#### Exercise:
Filter the records below down to lines containing "noindent".

#### Source material:
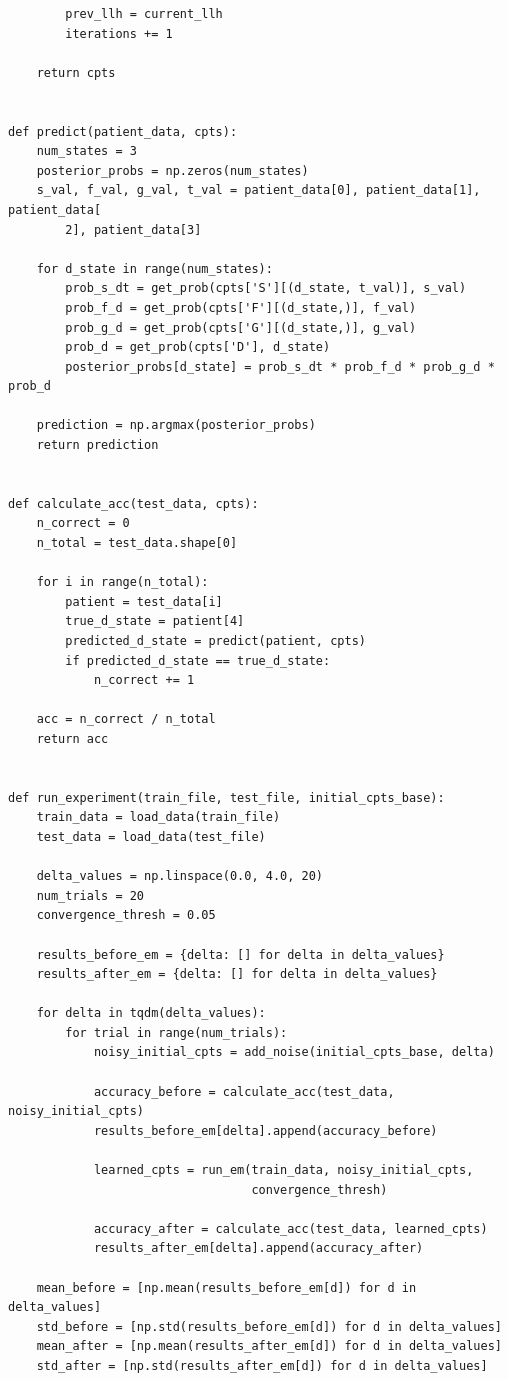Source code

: \documentclass[11pt]{article}
\begin{document}
\begin{verbatim}
        prev_llh = current_llh
        iterations += 1

    return cpts


def predict(patient_data, cpts):
    num_states = 3
    posterior_probs = np.zeros(num_states)
    s_val, f_val, g_val, t_val = patient_data[0], patient_data[1], patient_data[
        2], patient_data[3]

    for d_state in range(num_states):
        prob_s_dt = get_prob(cpts['S'][(d_state, t_val)], s_val)
        prob_f_d = get_prob(cpts['F'][(d_state,)], f_val)
        prob_g_d = get_prob(cpts['G'][(d_state,)], g_val)
        prob_d = get_prob(cpts['D'], d_state)
        posterior_probs[d_state] = prob_s_dt * prob_f_d * prob_g_d * prob_d

    prediction = np.argmax(posterior_probs)
    return prediction


def calculate_acc(test_data, cpts):
    n_correct = 0
    n_total = test_data.shape[0]

    for i in range(n_total):
        patient = test_data[i]
        true_d_state = patient[4]
        predicted_d_state = predict(patient, cpts)
        if predicted_d_state == true_d_state:
            n_correct += 1

    acc = n_correct / n_total
    return acc


def run_experiment(train_file, test_file, initial_cpts_base):
    train_data = load_data(train_file)
    test_data = load_data(test_file)

    delta_values = np.linspace(0.0, 4.0, 20)
    num_trials = 20
    convergence_thresh = 0.05

    results_before_em = {delta: [] for delta in delta_values}
    results_after_em = {delta: [] for delta in delta_values}

    for delta in tqdm(delta_values):
        for trial in range(num_trials):
            noisy_initial_cpts = add_noise(initial_cpts_base, delta)

            accuracy_before = calculate_acc(test_data, noisy_initial_cpts)
            results_before_em[delta].append(accuracy_before)

            learned_cpts = run_em(train_data, noisy_initial_cpts,
                                  convergence_thresh)

            accuracy_after = calculate_acc(test_data, learned_cpts)
            results_after_em[delta].append(accuracy_after)

    mean_before = [np.mean(results_before_em[d]) for d in delta_values]
    std_before = [np.std(results_before_em[d]) for d in delta_values]
    mean_after = [np.mean(results_after_em[d]) for d in delta_values]
    std_after = [np.std(results_after_em[d]) for d in delta_values]


\end{verbatim}
\end{document}
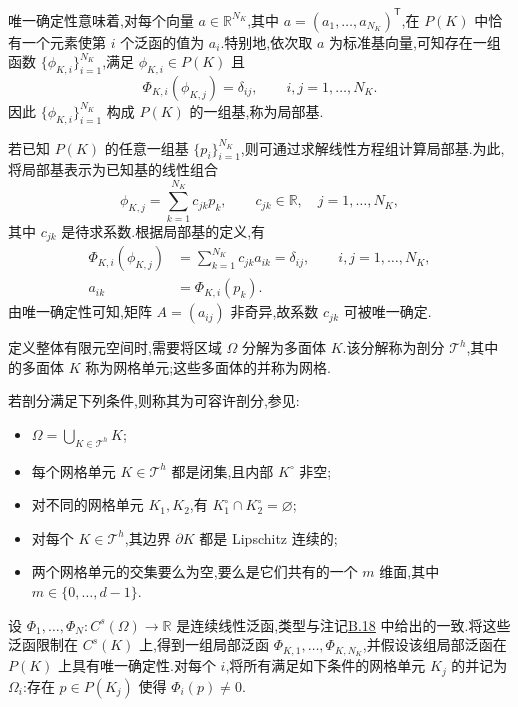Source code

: \begin{note}[局部基函数]\label{note:appendix-b-20}
唯一确定性意味着,对每个向量 $a\in\mathbb R^{N_K}$,其中
$a=(a_1,\ldots,a_{N_K})^{\mathsf T}$,在 $P(K)$ 中恰有一个元素使第 $i$ 个泛函的值为 $a_i$.特别地,依次取 $a$ 为标准基向量,可知存在一组函数
$\{\phi_{K,i}\}_{i=1}^{N_K}$,满足 $\phi_{K,i}\in P(K)$ 且
\[
 \Phi_{K,i}(\phi_{K,j})=\delta_{ij},
 \qquad i,j=1,\ldots,N_K.
\]
因此 $\{\phi_{K,i}\}_{i=1}^{N_K}$ 构成 $P(K)$ 的一组基,称为局部基.
\end{note}

\begin{note}[任意基向局部基的转换]\label{note:appendix-b-21}
若已知 $P(K)$ 的任意一组基 $\{p_i\}_{i=1}^{N_K}$,则可通过求解线性方程组计算局部基.为此,将局部基表示为已知基的线性组合
\[
 \phi_{K,j}=\sum_{k=1}^{N_K}c_{jk}p_k,\qquad
 c_{jk}\in\mathbb R,\quad j=1,\ldots,N_K,
\]
其中 $c_{jk}$ 是待求系数.根据局部基的定义,有
\[
\begin{aligned}
\Phi_{K,i}(\phi_{K,j})
 &=\sum_{k=1}^{N_K}c_{jk}a_{ik}
 =\delta_{ij},\qquad i,j=1,\ldots,N_K,\\
 a_{ik}&=\Phi_{K,i}(p_k).
\end{aligned}
\]
由唯一确定性可知,矩阵 $A=(a_{ij})$ 非奇异,故系数 $c_{jk}$ 可被唯一确定.
\end{note}

\begin{note}[剖分、网格与网格单元]\label{note:appendix-b-22}
定义整体有限元空间时,需要将区域 $\Omega$ 分解为多面体 $K$.该分解称为剖分 $\mathcal T^h$,其中的多面体 $K$ 称为网格单元;这些多面体的并称为网格.

若剖分满足下列条件,则称其为可容许剖分,参见\textcite[第 38、51 页]{Ciarlet1978}:
\begin{itemize}
 \item $\Omega=\bigcup_{K\in\mathcal T^h}K$;
 \item 每个网格单元 $K\in\mathcal T^h$ 都是闭集,且内部 $K^\circ$ 非空;
 \item 对不同的网格单元 $K_1,K_2$,有 $K_1^\circ\cap K_2^\circ=\varnothing$;
 \item 对每个 $K\in\mathcal T^h$,其边界 $\partial K$ 都是 Lipschitz 连续的;
 \item 两个网格单元的交集要么为空,要么是它们共有的一个 $m$ 维面,其中 $m\in\{0,\ldots,d-1\}$.
\end{itemize}
\end{note}

\begin{note}[整体泛函与局部泛函]\label{note:appendix-b-23}
设 $\Phi_1,\ldots,\Phi_N:C^s(\Omega)\to\mathbb R$ 是连续线性泛函,类型与注记\hyperref[note:appendix-b-18]{B.18} 中给出的一致.将这些泛函限制在 $C^s(K)$ 上,得到一组局部泛函
$\Phi_{K,1},\ldots,\Phi_{K,N_K}$,并假设该组局部泛函在 $P(K)$ 上具有唯一确定性.对每个 $i$,将所有满足如下条件的网格单元 $K_j$ 的并记为 $\Omega_i$:存在 $p\in P(K_j)$ 使得 $\Phi_i(p)\ne0$.
\end{note}

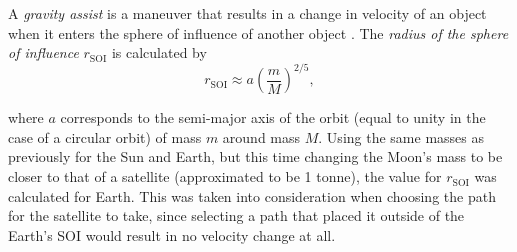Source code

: \documentclass[11pt, english]{report}
\begin{document}
\normalsize{\noindent A \emph{gravity assist} is a maneuver that results in a change in velocity of an object when it enters the sphere of influence of another object \cite{noauthor_basics_nodate}. The \emph{radius of the sphere of influence} $r_{\mathrm{SOI}}$  \cite{noauthor_sphere_nodate} is calculated by
\begin{equation}
    r_{\mathrm{SOI}} \approx a\left( \frac{m}{M} \right)^{2/5},
\end{equation}

\noindent where $a$ corresponds to the semi-major axis of the orbit (equal to unity in the case of a circular orbit) of mass $m$ around mass $M$. Using the same masses as previously for the Sun and Earth, but this time changing the Moon's mass to be closer to that of a satellite (approximated to be 1 tonne), the value for $r_{\mathrm{SOI}}$ was calculated for Earth. This was taken into consideration when choosing the path for the satellite to take, since selecting a path that placed it outside of the Earth's SOI would result in no velocity change at all. 

}
\end{document}
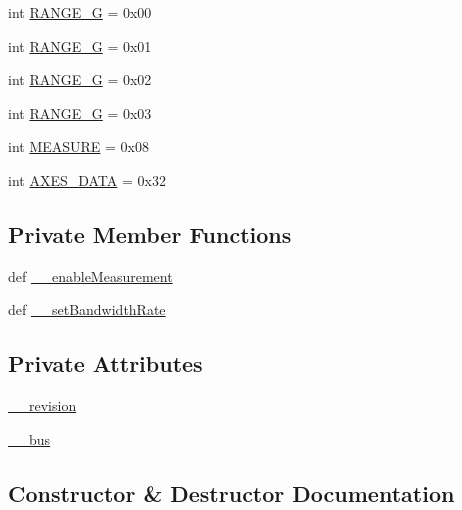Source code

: \begin{DoxyCompactItemize}
\item 
int \hyperlink{classconcretesensor_1_1adxl345_1_1ADXL345_a123d3ece22ae776bb88e4229ddb06541}{R\+A\+N\+G\+E\+\_\+G} = 0x00
\item 
int \hyperlink{classconcretesensor_1_1adxl345_1_1ADXL345_a80fb486130388632a4048569d6fb8415}{R\+A\+N\+G\+E\+\_\+G} = 0x01
\item 
int \hyperlink{classconcretesensor_1_1adxl345_1_1ADXL345_a63e47a2b37c847774620864dd52a8814}{R\+A\+N\+G\+E\+\_\+G} = 0x02
\item 
int \hyperlink{classconcretesensor_1_1adxl345_1_1ADXL345_a914a0231fa0d8d8a26f337133b9cbcd4}{R\+A\+N\+G\+E\+\_\+G} = 0x03
\item 
int \hyperlink{classconcretesensor_1_1adxl345_1_1ADXL345_a6c758cfe63cd94cb594b6305f2899b65}{M\+E\+A\+S\+U\+R\+E} = 0x08
\item 
int \hyperlink{classconcretesensor_1_1adxl345_1_1ADXL345_a30d4c73d19d3d55a9d50a66681e34a60}{A\+X\+E\+S\+\_\+\+D\+A\+T\+A} = 0x32
\end{DoxyCompactItemize}
\subsection*{Private Member Functions}
\begin{DoxyCompactItemize}
\item 
def \hyperlink{classconcretesensor_1_1adxl345_1_1ADXL345_a8075c22f0a67207152b02ed916fbb31c}{\+\_\+\+\_\+enable\+Measurement}
\item 
def \hyperlink{classconcretesensor_1_1adxl345_1_1ADXL345_a105ef7732bb5c186a53f974071c02a75}{\+\_\+\+\_\+set\+Bandwidth\+Rate}
\end{DoxyCompactItemize}
\subsection*{Private Attributes}
\begin{DoxyCompactItemize}
\item 
\hyperlink{classconcretesensor_1_1adxl345_1_1ADXL345_a5d55e6e3f8b4728001c46b471cc6cb68}{\+\_\+\+\_\+revision}
\item 
\hyperlink{classconcretesensor_1_1adxl345_1_1ADXL345_a36a6c35010748bad03934005b574767d}{\+\_\+\+\_\+bus}
\end{DoxyCompactItemize}


\subsection{Constructor \& Destructor Documentation}
\hypertarget{classconcretesensor_1_1adxl345_1_1ADXL345_a4106f22a9a857f49602cd109141a953b}{}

#### Response area:
\normalsize{\noindent A \emph{gravity assist} is a maneuver that results in a change in velocity of an object when it enters the sphere of influence of another object \cite{noauthor_basics_nodate}. The \emph{radius of the sphere of influence} $r_{\mathrm{SOI}}$  \cite{noauthor_sphere_nodate} is calculated by
\noindent where $a$ corresponds to the semi-major axis of the orbit (equal to unity in the case of a circular orbit) of mass $m$ around mass $M$. Using the same masses as previously for the Sun and Earth, but this time changing the Moon's mass to be closer to that of a satellite (approximated to be 1 tonne), the value for $r_{\mathrm{SOI}}$ was calculated for Earth. This was taken into consideration when choosing the path for the satellite to take, since selecting a path that placed it outside of the Earth's SOI would result in no velocity change at all. 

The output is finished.